California has the 7th largest economy in the world, meaning a potential default could impact even those in the other 49. The state's annual budget is $145 billion, having ballooned from $100 billion when Schwarzenegger took office.
Tuesday evening, the Governator vetoed a Democratic package of $18 billion in tax increases and spending reductions. This bill would have addressed the first part of needed budget reform. Jim Miller of the Inland Empire Press-Enterprise gives a great summary of the issues:
Schwarzenegger complained that the plan failed to include any of what he called his "economic stimulus" proposals, such as exempting several highway projects from the state's environmental review law. The change, he said, would have sped up construction and produced new jobs amid the economic downturn.Schwarzenegger also seeks 1.5% "temporary" increase in sales taxes. How did the Libertarian Arnold turn to a tax and spend politician? Matt Welch over at Reason does a good job explaining what Arnold has become. My question is "why Arnold, why?" The simple answer is that Arnold is raising taxes because it is the only alternative. Cutting spending is politically incorrect and in some cases as we will see, unconstitutional. Raising taxes then becomes a "must" part of any solution.
Schwarzenegger's fellow Republicans mostly back his ideas but want to go further. The GOP's budget-linked demands include postponing the implementation of the state law to reduce greenhouse gases. Republicans also want to repeal a law that makes illegal immigrants eligible for in-state tuition at public universities.
Now the CA legislature is back to square one. What will happen next is anybody's guess, given what they're up against:
Two amendments to the state constitution tie the hands of the legislature on taxing and spending. Proposition 98 from 1998 requires that 40% of new state revenues be spent on schools. In other words, if you want to cure a 15% deficit, then you must raise taxes 25%. Wow, way to go Californians! But wait there's more! Just to raise taxes requires a 2/3rds majority vote from legislature, thanks to the voters in 1978 who passed Proposition 13. The crafty CA Dems don't have the votes, so they are calling the tax increases "fees" to get around the Prop 13 language. That will NOT pass go for the CA Supremes, and the lawsuits have started. The veto was a good thing in that regard.

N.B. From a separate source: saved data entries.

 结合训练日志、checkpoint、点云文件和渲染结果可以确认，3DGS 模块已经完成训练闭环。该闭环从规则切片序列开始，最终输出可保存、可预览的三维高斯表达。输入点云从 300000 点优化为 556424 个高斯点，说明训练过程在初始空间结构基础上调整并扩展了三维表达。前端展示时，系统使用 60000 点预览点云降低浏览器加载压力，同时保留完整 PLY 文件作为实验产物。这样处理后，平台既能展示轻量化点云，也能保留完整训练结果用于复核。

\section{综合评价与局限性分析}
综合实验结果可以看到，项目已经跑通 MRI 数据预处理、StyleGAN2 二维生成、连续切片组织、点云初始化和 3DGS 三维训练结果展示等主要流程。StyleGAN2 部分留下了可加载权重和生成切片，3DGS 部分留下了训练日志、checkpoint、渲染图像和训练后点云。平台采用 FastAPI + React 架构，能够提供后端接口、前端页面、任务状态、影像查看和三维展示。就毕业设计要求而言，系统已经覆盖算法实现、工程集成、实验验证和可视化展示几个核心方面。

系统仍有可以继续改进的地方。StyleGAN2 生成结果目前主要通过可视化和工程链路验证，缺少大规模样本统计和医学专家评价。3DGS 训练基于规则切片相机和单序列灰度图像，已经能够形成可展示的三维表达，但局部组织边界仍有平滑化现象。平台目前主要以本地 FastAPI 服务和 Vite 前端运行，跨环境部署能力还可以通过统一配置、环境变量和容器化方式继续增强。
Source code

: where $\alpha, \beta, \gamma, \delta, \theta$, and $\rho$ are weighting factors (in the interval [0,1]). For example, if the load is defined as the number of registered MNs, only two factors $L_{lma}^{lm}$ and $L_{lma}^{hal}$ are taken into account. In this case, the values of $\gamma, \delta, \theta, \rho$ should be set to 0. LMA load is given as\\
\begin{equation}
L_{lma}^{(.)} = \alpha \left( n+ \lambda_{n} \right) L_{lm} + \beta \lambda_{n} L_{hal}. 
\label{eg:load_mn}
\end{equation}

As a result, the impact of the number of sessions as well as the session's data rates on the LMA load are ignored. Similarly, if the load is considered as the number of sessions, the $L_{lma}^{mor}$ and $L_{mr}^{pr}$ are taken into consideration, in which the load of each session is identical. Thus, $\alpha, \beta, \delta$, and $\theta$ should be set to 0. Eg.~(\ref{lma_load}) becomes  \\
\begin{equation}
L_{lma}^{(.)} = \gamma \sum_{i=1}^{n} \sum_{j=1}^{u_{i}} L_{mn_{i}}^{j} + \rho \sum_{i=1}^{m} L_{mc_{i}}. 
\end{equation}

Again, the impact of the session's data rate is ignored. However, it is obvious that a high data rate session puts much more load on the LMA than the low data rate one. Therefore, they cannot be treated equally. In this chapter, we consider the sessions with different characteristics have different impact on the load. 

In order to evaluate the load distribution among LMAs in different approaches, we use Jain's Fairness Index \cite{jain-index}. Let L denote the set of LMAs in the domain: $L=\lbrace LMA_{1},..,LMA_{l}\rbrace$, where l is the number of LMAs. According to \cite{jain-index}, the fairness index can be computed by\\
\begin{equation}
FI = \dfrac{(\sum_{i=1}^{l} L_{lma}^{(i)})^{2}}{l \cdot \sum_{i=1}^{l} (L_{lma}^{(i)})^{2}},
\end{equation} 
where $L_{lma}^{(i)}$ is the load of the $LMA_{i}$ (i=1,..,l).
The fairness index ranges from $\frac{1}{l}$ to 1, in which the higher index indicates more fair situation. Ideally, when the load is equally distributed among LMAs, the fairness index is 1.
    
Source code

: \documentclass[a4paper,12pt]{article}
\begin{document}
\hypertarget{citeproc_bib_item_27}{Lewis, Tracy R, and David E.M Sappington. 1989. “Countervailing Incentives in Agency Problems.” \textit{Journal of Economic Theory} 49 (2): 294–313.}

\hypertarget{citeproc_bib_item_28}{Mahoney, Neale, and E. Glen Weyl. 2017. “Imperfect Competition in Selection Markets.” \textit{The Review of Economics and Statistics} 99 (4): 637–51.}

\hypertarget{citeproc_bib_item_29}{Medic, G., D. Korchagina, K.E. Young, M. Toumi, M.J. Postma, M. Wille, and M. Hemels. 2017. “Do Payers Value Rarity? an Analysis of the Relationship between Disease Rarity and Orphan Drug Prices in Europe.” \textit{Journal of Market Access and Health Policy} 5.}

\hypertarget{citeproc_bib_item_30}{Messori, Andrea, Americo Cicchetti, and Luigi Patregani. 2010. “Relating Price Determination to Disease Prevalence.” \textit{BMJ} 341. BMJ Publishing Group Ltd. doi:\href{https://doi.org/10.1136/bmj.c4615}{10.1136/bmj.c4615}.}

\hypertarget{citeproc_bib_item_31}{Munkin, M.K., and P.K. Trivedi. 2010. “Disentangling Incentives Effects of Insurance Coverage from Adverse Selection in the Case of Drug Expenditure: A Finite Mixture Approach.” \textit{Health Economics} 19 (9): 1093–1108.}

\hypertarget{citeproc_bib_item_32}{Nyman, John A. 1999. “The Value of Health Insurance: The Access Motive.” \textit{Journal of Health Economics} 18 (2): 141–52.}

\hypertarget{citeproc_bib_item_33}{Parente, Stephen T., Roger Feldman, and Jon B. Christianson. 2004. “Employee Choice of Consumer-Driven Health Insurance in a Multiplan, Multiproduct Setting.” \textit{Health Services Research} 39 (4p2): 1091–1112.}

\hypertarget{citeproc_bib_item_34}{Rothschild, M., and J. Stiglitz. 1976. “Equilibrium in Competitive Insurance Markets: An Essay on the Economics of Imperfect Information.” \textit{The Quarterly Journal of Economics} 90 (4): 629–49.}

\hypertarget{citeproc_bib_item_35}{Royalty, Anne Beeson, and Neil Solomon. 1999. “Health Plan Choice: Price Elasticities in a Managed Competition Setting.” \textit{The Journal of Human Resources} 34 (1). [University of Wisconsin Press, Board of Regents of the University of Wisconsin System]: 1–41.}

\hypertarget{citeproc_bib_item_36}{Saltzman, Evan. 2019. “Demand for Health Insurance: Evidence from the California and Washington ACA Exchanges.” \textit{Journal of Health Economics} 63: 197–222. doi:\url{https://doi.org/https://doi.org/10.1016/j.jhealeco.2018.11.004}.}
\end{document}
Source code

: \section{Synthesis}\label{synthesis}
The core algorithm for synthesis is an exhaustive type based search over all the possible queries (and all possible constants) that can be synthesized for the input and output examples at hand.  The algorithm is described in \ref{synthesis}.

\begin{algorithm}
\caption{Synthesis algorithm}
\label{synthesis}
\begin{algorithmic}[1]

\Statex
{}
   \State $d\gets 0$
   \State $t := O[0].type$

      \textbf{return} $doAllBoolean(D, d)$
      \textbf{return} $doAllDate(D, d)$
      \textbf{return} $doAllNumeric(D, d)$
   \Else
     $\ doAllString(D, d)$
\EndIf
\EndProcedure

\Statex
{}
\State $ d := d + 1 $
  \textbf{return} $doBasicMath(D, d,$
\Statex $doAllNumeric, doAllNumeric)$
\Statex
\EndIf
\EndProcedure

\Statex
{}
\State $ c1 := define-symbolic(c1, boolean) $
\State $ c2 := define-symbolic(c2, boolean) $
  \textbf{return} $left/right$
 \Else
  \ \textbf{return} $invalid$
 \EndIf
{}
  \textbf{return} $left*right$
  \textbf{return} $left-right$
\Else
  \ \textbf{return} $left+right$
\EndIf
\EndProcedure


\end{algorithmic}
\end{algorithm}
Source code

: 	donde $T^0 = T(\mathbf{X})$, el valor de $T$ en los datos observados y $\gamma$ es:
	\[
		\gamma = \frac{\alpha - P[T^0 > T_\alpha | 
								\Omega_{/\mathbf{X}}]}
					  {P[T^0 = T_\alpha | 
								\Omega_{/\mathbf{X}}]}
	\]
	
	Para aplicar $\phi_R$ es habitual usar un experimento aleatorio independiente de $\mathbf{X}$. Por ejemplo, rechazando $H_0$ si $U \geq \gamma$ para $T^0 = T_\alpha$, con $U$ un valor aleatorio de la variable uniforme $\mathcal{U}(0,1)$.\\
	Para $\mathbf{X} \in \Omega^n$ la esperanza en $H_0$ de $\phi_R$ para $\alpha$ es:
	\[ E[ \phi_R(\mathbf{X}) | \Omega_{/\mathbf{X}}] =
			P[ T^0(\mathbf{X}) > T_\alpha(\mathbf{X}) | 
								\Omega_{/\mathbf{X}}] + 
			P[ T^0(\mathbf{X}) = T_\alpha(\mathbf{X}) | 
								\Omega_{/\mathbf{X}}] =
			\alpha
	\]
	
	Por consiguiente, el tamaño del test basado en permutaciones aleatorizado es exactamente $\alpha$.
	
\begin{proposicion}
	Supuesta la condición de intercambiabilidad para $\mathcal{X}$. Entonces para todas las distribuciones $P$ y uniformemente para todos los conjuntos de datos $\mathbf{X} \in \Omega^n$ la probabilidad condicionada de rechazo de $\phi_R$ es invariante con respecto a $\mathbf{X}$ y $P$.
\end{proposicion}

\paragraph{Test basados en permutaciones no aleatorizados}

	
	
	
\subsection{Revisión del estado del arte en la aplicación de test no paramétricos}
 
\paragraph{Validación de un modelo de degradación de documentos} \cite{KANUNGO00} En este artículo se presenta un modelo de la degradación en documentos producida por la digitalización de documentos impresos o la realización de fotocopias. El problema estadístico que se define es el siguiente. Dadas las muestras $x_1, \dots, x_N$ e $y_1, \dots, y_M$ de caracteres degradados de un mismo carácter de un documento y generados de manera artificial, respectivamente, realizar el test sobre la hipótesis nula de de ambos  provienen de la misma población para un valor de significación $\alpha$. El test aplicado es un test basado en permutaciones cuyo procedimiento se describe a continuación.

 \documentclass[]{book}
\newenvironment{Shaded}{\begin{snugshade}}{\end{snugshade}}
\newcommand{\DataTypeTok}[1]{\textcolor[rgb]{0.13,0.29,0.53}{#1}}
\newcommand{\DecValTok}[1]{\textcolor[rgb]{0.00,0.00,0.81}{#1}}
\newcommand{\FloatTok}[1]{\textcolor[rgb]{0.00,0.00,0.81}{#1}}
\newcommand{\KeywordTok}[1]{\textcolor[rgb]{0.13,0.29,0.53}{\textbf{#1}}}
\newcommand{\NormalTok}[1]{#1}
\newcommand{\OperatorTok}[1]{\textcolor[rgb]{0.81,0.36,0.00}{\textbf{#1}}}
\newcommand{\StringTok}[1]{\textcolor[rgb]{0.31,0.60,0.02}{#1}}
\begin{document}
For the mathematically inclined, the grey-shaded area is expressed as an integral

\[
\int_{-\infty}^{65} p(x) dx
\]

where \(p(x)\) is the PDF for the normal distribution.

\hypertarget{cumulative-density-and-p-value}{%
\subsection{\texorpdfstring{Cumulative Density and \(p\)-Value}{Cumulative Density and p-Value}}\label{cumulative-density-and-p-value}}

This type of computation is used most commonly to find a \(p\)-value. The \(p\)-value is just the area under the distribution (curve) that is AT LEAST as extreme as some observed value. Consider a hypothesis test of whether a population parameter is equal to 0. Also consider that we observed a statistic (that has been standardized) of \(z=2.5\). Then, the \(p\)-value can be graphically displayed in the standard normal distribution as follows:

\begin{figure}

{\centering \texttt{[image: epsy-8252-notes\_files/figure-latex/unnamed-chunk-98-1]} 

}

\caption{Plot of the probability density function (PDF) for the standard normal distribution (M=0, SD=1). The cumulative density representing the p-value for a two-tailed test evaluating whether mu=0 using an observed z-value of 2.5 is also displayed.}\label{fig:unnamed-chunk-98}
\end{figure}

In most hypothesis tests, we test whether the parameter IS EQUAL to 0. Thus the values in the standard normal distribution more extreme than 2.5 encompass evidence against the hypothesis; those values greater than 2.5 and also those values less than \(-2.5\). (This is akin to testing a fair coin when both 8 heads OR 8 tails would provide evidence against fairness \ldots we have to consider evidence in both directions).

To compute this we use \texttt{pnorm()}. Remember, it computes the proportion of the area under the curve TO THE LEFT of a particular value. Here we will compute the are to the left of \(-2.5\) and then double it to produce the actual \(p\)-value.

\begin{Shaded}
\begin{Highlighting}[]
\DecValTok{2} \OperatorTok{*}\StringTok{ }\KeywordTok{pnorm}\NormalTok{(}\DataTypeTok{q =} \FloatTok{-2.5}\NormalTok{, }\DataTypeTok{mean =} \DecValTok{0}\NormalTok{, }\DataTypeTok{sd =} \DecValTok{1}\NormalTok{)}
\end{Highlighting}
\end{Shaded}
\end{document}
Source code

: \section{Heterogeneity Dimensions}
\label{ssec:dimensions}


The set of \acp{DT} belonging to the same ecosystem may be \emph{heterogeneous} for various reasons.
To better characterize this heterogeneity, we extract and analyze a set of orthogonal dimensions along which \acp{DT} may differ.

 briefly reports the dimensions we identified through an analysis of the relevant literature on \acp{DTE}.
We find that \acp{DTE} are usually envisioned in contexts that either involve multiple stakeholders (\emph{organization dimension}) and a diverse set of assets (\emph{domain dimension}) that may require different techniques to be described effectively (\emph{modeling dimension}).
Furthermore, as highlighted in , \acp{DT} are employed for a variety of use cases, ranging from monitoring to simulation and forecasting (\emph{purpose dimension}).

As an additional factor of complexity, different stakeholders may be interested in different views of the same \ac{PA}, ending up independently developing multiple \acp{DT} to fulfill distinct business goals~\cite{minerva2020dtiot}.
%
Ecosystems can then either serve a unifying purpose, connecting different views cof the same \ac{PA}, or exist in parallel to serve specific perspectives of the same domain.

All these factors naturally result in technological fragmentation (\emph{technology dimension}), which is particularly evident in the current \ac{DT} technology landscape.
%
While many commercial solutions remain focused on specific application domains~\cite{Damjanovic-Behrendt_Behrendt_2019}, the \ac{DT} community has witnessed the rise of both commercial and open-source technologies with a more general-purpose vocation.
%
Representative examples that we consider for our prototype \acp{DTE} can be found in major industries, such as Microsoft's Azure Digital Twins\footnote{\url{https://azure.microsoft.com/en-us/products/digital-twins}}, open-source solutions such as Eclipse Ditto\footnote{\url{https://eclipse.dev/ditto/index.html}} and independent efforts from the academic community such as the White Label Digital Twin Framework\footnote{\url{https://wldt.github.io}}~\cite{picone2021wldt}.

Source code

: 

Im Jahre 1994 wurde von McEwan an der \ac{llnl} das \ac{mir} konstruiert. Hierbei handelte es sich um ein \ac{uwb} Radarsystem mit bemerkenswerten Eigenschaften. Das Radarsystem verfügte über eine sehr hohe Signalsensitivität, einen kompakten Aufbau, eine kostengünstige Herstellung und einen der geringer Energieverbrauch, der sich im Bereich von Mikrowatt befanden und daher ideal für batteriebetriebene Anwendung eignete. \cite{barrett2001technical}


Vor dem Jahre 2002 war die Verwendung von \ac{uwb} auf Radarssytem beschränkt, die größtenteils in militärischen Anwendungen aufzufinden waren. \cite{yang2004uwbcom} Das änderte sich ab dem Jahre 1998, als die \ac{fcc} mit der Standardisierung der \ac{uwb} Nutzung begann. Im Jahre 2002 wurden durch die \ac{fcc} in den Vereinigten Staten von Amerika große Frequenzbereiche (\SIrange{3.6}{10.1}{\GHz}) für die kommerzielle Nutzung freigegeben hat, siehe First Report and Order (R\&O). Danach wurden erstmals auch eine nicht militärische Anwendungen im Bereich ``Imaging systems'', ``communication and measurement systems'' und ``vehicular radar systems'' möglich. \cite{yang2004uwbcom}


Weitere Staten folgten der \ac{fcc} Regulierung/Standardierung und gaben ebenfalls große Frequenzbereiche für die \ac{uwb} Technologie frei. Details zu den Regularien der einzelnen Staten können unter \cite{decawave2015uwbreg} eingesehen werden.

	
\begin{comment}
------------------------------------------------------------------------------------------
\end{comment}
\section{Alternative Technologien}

Of course, raising taxes will deepen the recession anyway, by driving people out of the state and further lowering property values. Simply put, counterproductive.
So could cutting spending shrink the deficit? Unfortunately, spending is mostly non-discretionary. The largest budget item is education, and the previously described Prop 98 limits prevent significant cuts. Prisons? California is under court order to increase spending by a huge amount. Why? Because the prisons are overcrowded and the health care stinks. A whopping 40% of prisoners in CA are afflicted with deadly Hepatitis C. Do you have any idea how expensive it is to treat Hep C? About $6,000 per year. With a prison population of 0.17 million, the expense for Hep C alone is over $40,000,000. Incredible? More incredible: eliminating such treatment saves only 0.03% of the CA budget.
It is one heck of a mess. And it is going to get worse, maybe a lot worse. The state cannot increase taxes (even if it were a good idea) without a 2/3rds legislative majority, and cannot cut entitlement programs, education or really much other spending. Play the California Budget Game and see for yourself. It's something to do while CA shorts its obligations and shoves the rest of the nation into depression.